--- START ---

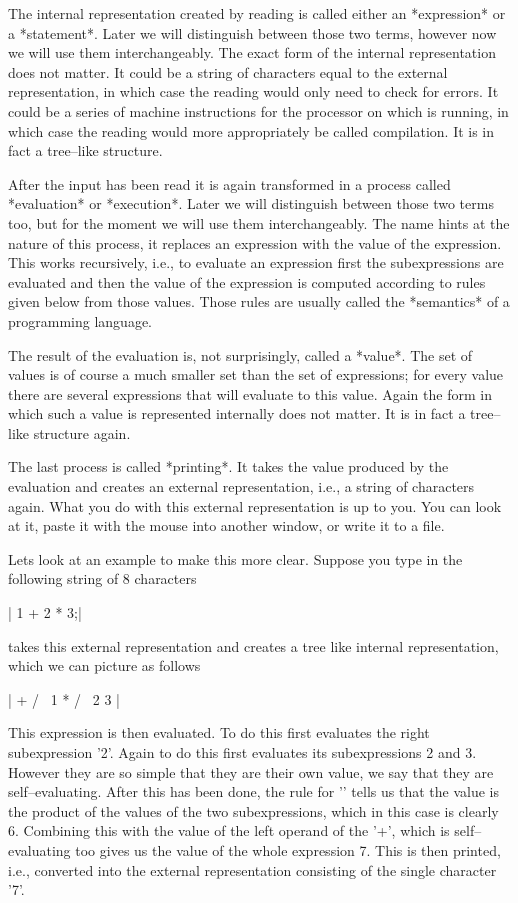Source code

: The  internal  representation  created by  reading  is called  either  an
*expression* or a *statement*.   Later we  will distinguish between those
two terms, however now we will use them interchangeably.  The exact  form
of the internal  representation does not matter.  It could be a string of
characters  equal  to  the external  representation,  in  which case  the
reading  would  only  need to check for errors.  It could be a series  of
machine instructions  for the  processor  on  which {\GAP} is running, in
which case the reading would  more appropriately  be  called compilation.
It is in fact a tree--like structure.

After the input has been read it is again transformed in a process called
*evaluation* or *execution*.  Later we will distinguish between those two
terms too, but for the moment we will use them interchangeably.  The name
hints at the nature of this  process, it replaces an  expression with the
value of the expression.  This  works  recursively,  i.e., to evaluate an
expression  first the subexpressions  are evaluated and then the value of
the expression is  computed according  to rules  given  below from  those
values.  Those rules  are usually called the *semantics* of a programming
language.

The result of the evaluation is, not surprisingly, called a *value*.  The
set of values    is  of course a    much smaller  set  than  the   set of
expressions;  for  every value there  are   several expressions that will
evaluate to   this  value.  Again  the form  in  which such  a   value is
represented  internally does not   matter.  It is    in fact a tree--like
structure again.

The last process  is called *printing*.  It  takes the  value produced by
the evaluation and creates an external representation,  i.e., a string of
characters again.  What you do with this external representation is up to
you. You can look at it, paste it with the  mouse into another window, or
write it to a file.

Lets look at an example to make this more clear.  Suppose you type in the
following string of 8 characters

|    1 + 2 * 3;|

{\GAP}  takes   this external representation   and creates   a  tree like
internal representation, which we can picture as follows

|       +
      / \
     1   *
        / \
       2   3 |

This expression is then evaluated.  To do this {\GAP} first evaluates the
right subexpression '2'.   Again to do this {\GAP} first evaluates its
subexpressions 2  and 3.  However they  are so simple that they are their
own value, we say that  they are  self--evaluating.  After  this has been
done,  the rule for '\*' tells us that the value is the  product  of  the
values of the  two  subexpressions,  which  in  this case  is clearly  6.
Combining  this with the value  of the left operand of  the '+', which is
self--evaluating too gives us  the value of the whole expression 7.  This
is  then  printed,  i.e.,  converted  into  the  external  representation
consisting of the single character '7'.


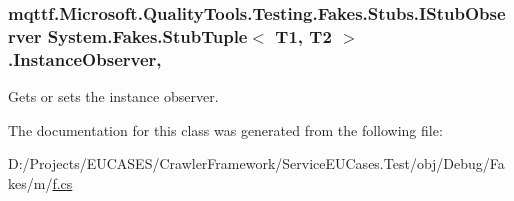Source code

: \hypertarget{class_system_1_1_fakes_1_1_stub_tuple_3_01_t1_00_01_t2_01_4_a7a72f1b8d86763c048b63fd800dbe2c5}{
\subsubsection[{Instance\-Observer}]{\setlength{\rightskip}{0pt plus 5cm}mqttf.\-Microsoft.\-Quality\-Tools.\-Testing.\-Fakes.\-Stubs.\-I\-Stub\-Observer System.\-Fakes.\-Stub\-Tuple$<$ T1, T2 $>$.Instance\-Observer\hspace{0.3cm}{\ttfamily [get]}, {\ttfamily [set]}}}\label{class_system_1_1_fakes_1_1_stub_tuple_3_01_t1_00_01_t2_01_4_a7a72f1b8d86763c048b63fd800dbe2c5}


Gets or sets the instance observer.



The documentation for this class was generated from the following file\-:\begin{DoxyCompactItemize}
\item 
D\-:/\-Projects/\-E\-U\-C\-A\-S\-E\-S/\-Crawler\-Framework/\-Service\-E\-U\-Cases.\-Test/obj/\-Debug/\-Fakes/m/\hyperlink{m_2f_8cs}{f.\-cs}\end{DoxyCompactItemize}
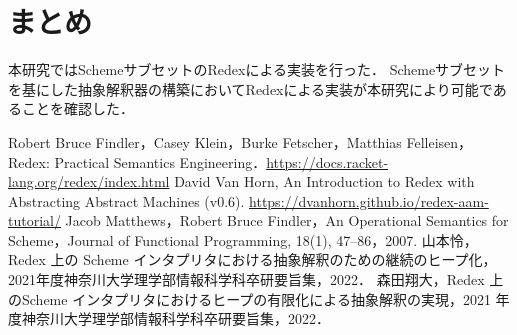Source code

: \documentclass[twocolumn]{jsarticle}
\begin{document}
\section{まとめ}
本研究ではSchemeサブセットのRedexによる実装を行った．
Schemeサブセットを基にした抽象解釈器の構築においてRedexによる実装が本研究により可能であることを確認した．
\begin{thebibliography}{99}
Robert Bruce Findler，Casey Klein，Burke Fetscher，Matthias Felleisen，Redex: Practical Semantics Engineering．\url{https://docs.racket-lang.org/redex/index.html}
David Van Horn, An Introduction to Redex with Abstracting Abstract Machines (v0.6). \url{https://dvanhorn.github.io/redex-aam-tutorial/}
Jacob Matthews，Robert Bruce Findler，An Operational Semantics for Scheme，Journal of Functional Programming, 18(1), 47--86，2007.
山本怜，Redex 上の Scheme インタプリタにおける抽象解釈のための継続のヒープ化，2021年度神奈川大学理学部情報科学科卒研要旨集，2022．
森田翔大，Redex 上のScheme インタプリタにおけるヒープの有限化による抽象解釈の実現，2021 年度神奈川大学理学部情報科学科卒研要旨集，2022．
\end{thebibliography}
\end{document}
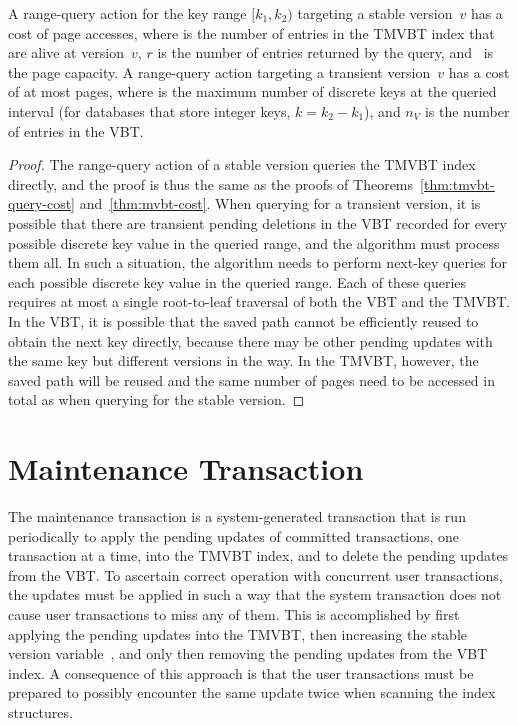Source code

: \thmskip
\begin{theorem}
\label{theorem:cmvbt:range-query} 
A range-query action for the key range $[k_1, k_2)$ targeting a
stable version~$v$ has a cost of  page accesses, where  is the number of entries in the
TMVBT index that are alive at version~$v$, $r$ is the number of entries
returned by the query, and \capacity\ is the page capacity.
A range-query action targeting a transient version~$v$ has a cost of
at most  pages, where  is the maximum
number of discrete keys at the queried interval (for databases that store
integer keys, $k = k_2 - k_1$), and $n_V$ is the number of entries in the
VBT\@.
\end{theorem}
\begin{proof}
The range-query action of a stable version queries the TMVBT index directly,
and the proof is thus the same as the proofs of
Theorems~\ref{thm:tmvbt-query-cost} and~\ref{thm:mvbt-cost}.
When querying for a transient version, it is possible that there are
transient pending deletions in the VBT recorded for every possible discrete
key value in the queried range, and the algorithm must process them all.
In such a situation, the  algorithm needs to perform
next-key queries for each possible discrete key value in the queried range.
Each of these queries requires at most a single root-to-leaf traversal of
both the VBT and the TMVBT\@.
In the VBT, it is possible that the saved path cannot be efficiently reused
to obtain the next key directly, because there may be other pending updates
with the same key but different versions in the way.
In the TMVBT, however, the saved path will be reused and the same number of
pages need to be accessed in total as when querying for the stable version.
\end{proof}
\thmskip



\section{Maintenance Transaction}
\label{sec:cmvbt:maintenance-tx}

The maintenance transaction is a system-generated transaction that is run
periodically to apply the pending updates of committed transactions, one
transaction at a time, into the TMVBT index, and to delete the pending
updates from the VBT\@.
To ascertain correct operation with concurrent user transactions,
the updates must be applied in such a way that the system transaction
does not cause user transactions to miss any of them.
This is accomplished by first applying the pending updates into the
TMVBT, then increasing the stable version variable~\stablever,
and only then removing the pending updates from the VBT index.
A consequence of this approach is that the user transactions must be
prepared to possibly encounter the same update twice when scanning
the index structures. 

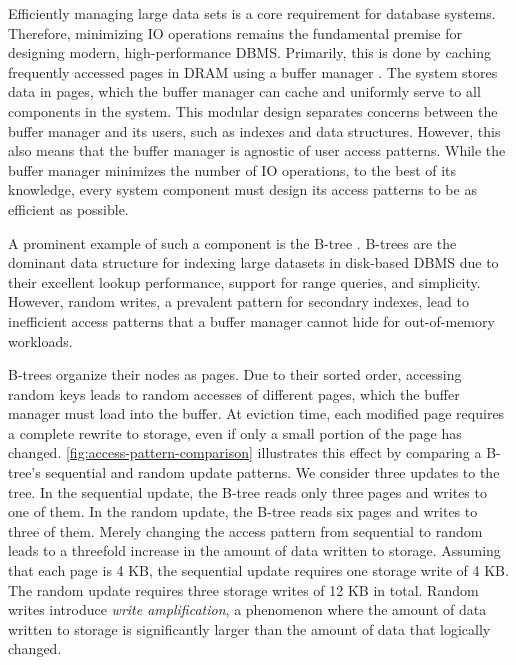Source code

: Efficiently managing large data sets is a core requirement for database systems. 
Therefore, minimizing \ac{IO} operations remains the fundamental premise for designing modern, high-performance \ac{DBMS}.
Primarily, this is done by caching frequently accessed pages in \ac{DRAM} using a buffer manager \cite{leis2018leanstore}.
The system stores data in pages, which the buffer manager can cache and uniformly serve to all components in the system.
This modular design separates concerns between the buffer manager and its users, such as indexes and data structures.
However, this also means that the buffer manager is agnostic of user access patterns.
While the buffer manager minimizes the number of \ac{IO} operations, to the best of its knowledge, every system component must design its access patterns to be as efficient as possible. 

A prominent example of such a component is the B-tree \cite{bayer1970organization}.
B-trees are the dominant data structure for indexing large datasets in disk-based \ac{DBMS} due to their excellent lookup performance, support for range queries, and simplicity.
However, random writes, a prevalent pattern for secondary indexes, lead to inefficient access patterns that a buffer manager cannot hide for out-of-memory workloads.

B-trees organize their nodes as pages. 
Due to their sorted order, accessing random keys leads to random accesses of different pages, which the buffer manager must load into the buffer.
At eviction time, each modified page requires a complete rewrite to storage, even if only a small portion of the page has changed.
\autoref{fig:access-pattern-comparison} illustrates this effect by comparing a B-tree's sequential and random update patterns.
We consider three updates to the tree.
In the sequential update, the B-tree reads only three pages and writes to one of them.
In the random update, the B-tree reads six pages and writes to three of them.
Merely changing the access pattern from sequential to random leads to a threefold increase in the amount of data written to storage.
Assuming that each page is 4 KB, the sequential update requires one storage write of 4 KB.
The random update requires three storage writes of 12 KB in total.
Random writes introduce \emph{write amplification}, a phenomenon where the amount of data written to storage is significantly larger than the amount of data that logically changed.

--- END ---

> **What is required**
Return, from the data, each line that has the word "self" in it.

> **Answer section**
own value, we say that  they are  self--evaluating.  After  this has been
self--evaluating too gives us  the value of the whole expression 7.  This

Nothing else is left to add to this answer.